Given regard to your circumstances as a whole and a consideration of the relevant residency tests, it is accepted that you are not a resident of Australia for tax purposes from the time you departed Australia.
Assessability of foreign income
Subsection 6-5(3) of the Income Tax Assessment Act 1997 (ITAA 1997) states:
If you are a foreign resident, your assessable income includes:
(a) the ordinary income you derived directly or indirectly from all Australian sources during the income year; and
(b) other ordinary income that a provision includes in your assessable income for the income year on some basis other than having an Australian source.
As explained above, you are not a resident of Australia for tax purposes, therefore only the income you derive from Australian sources is assessable in Australia. The income you earn outside of Australia is not assessable in Australia and does not need to be included in your income tax return.

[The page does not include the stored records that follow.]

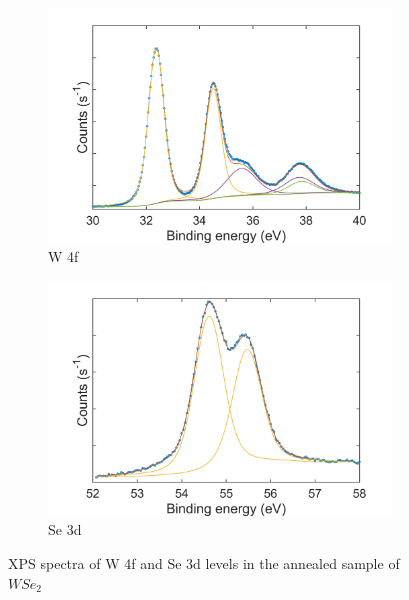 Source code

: \begin{figure}[!h]
	\begin{center}
		\begin{subfigure}[b]{1\textwidth}
			\includegraphics[scale=0.35]{1T'/XPSW4fAnn.png}
			\caption{W 4f}
			\label{fig:1T'XPSW4fAnnSpectrum}
		\end{subfigure}
		\qquad
		\begin{subfigure}[b]{1\textwidth}
			\includegraphics[scale=0.35]{1T'/XPSSe3dAnn.png}
			\caption{Se 3d}
			\label{fig:1T'XPSSe3dAnnSpectrum}
		\end{subfigure}
		\caption{XPS spectra of W 4f and Se 3d levels in the annealed sample of $WSe_2$}
		\label{fig:1T'XPSAnnSpectra}
	\end{center}
\end{figure}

Assessablity of payment under separation agreement
Ordinary income
Subsection 6-5(2) of the ITAA 1997 provides that the assessable income of a resident taxpayer includes ordinary income derived directly or indirectly from all sources during the income year.

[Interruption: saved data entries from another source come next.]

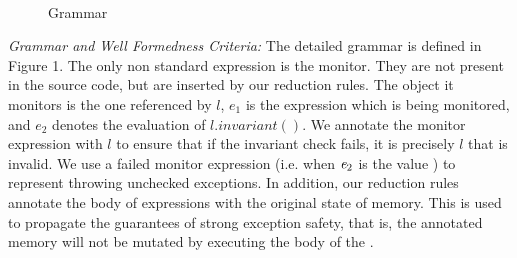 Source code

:\begin{figure}
\begin{grammatica}
\\
\\
\\
\\
\\
\\
\end{grammatica}
\caption{Grammar}
\end{figure}


\loseSpace
\noindent\textit{Grammar and Well Formedness Criteria:}
The detailed grammar is defined in Figure 1.
The only non standard expression is the monitor. They are not present in the source code, but are inserted by our reduction rules. The object it monitors is the one referenced by $l$, $e_1$ is the expression which is being monitored, and $e_2$ denotes the evaluation of $l.invariant()$.
We annotate the monitor expression with $l$ to ensure
that if the invariant check fails, it is precisely $l$ that is invalid.
We use a failed monitor expression (i.e. when ${\mathit{e}}_2$ is the value \Q@false@) to represent throwing unchecked exceptions.
In addition, our reduction rules annotate the body of \Q@try@ expressions with
the original state of memory. This is used to propagate the guarantees of strong exception safety,
that is, the annotated memory will not be mutated by executing the body of the \Q@try@.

Ordinary income has generally been held to include three categories, namely, income from rendering personal services, income from property and income from carrying on a business.
Other characteristics of income that have evolved from case law include receipts that:
· are earned
· are expected
· are relied upon, and
· have an element of periodicity, recurrence or regularity.

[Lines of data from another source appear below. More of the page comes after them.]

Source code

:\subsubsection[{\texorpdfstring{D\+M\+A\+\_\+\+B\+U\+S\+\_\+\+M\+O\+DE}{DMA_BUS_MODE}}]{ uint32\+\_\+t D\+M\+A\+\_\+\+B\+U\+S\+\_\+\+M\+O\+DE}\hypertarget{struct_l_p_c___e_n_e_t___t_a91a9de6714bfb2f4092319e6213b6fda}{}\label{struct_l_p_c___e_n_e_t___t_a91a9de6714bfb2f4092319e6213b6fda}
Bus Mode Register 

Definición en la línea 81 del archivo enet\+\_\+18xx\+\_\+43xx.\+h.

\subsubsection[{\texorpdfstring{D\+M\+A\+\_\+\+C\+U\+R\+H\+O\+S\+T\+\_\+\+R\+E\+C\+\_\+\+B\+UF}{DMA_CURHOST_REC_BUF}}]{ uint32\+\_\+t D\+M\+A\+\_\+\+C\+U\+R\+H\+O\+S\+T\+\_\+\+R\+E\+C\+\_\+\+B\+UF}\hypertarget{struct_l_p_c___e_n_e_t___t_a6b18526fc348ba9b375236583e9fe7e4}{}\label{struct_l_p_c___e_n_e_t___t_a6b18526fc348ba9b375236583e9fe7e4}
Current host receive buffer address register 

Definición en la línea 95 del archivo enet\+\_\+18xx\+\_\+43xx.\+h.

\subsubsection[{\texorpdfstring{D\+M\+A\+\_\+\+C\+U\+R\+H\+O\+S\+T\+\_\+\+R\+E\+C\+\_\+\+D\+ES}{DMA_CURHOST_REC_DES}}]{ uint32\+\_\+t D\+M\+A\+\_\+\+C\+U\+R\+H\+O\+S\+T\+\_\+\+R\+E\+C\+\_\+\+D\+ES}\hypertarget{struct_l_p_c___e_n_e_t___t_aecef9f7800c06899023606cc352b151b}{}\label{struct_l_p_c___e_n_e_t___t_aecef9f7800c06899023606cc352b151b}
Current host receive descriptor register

In your case, under the terms of the separation agreement, your former spouse will pay you a lump sum amount by way of final settlement. This payment does not have the characteristics of ordinary income as it has not been earned although it is expected and perhaps relied upon it does not have an element of periodicity, recurrence or regularity.
Accordingly, the lump sum payment you will receive is not ordinary income and therefore not assessable under section 6-5 of the ITAA 1997.
Statutory income - capital gains tax
Section 102-20 ITAA 1997 provides that you can only make a capital gain or loss if a capital gains tax (CGT) event happens to a CGT asset. Subsection 108-5(1)(b) of the ITAA 1997 specifically includes a legal or equitable right that is not property within the definition of a CGT asset.
Under section 104-25 of the ITAA 1997, CGT event C2 occurs if your ownership of an intangible CGT asset ends in certain ways, such as by the cancellation, surrender or similar endings.
In your case, when you accepted the settlement terms of the separation agreement, which includes the agreement to accept a lump sum payment from your former spouse, you acquired a right to receive this payment.
When you receive the lump sum payment from your former spouse, your ownership of this asset (right to receive a lump sum payment) will end by the asset being released or surrendered. Therefore, under subsection 104-25(1) of the ITAA 1997, CGT event C2 will occur.
In certain circumstances, however, an exemption or exception can apply, which means that the gain or loss created by the CGT event is disregarded.
Section 118-75 of the ITAA 1997 provides that a capital gain or loss which is made in relation to the cancellation of a right resulting from the breakdown of a marriage is disregarded if:
(a) you make the gain or loss in relation to a right that directly relates to the breakdown of a marriage or de facto marriage; and
(b) at the time of the CGT event:
i. you and your spouse or former spouse are separated; and
ii. there is no reasonable likelihood of cohabitation being resumed.
In your case, as CGT event C2 occurred as a result of a marriage breakdown and you have met the conditions outlined under section 118-75 of the ITAA 1997, any capital gain or loss that you make is disregarded.
Therefore, you do not need to include the lump sum payment in your income tax return.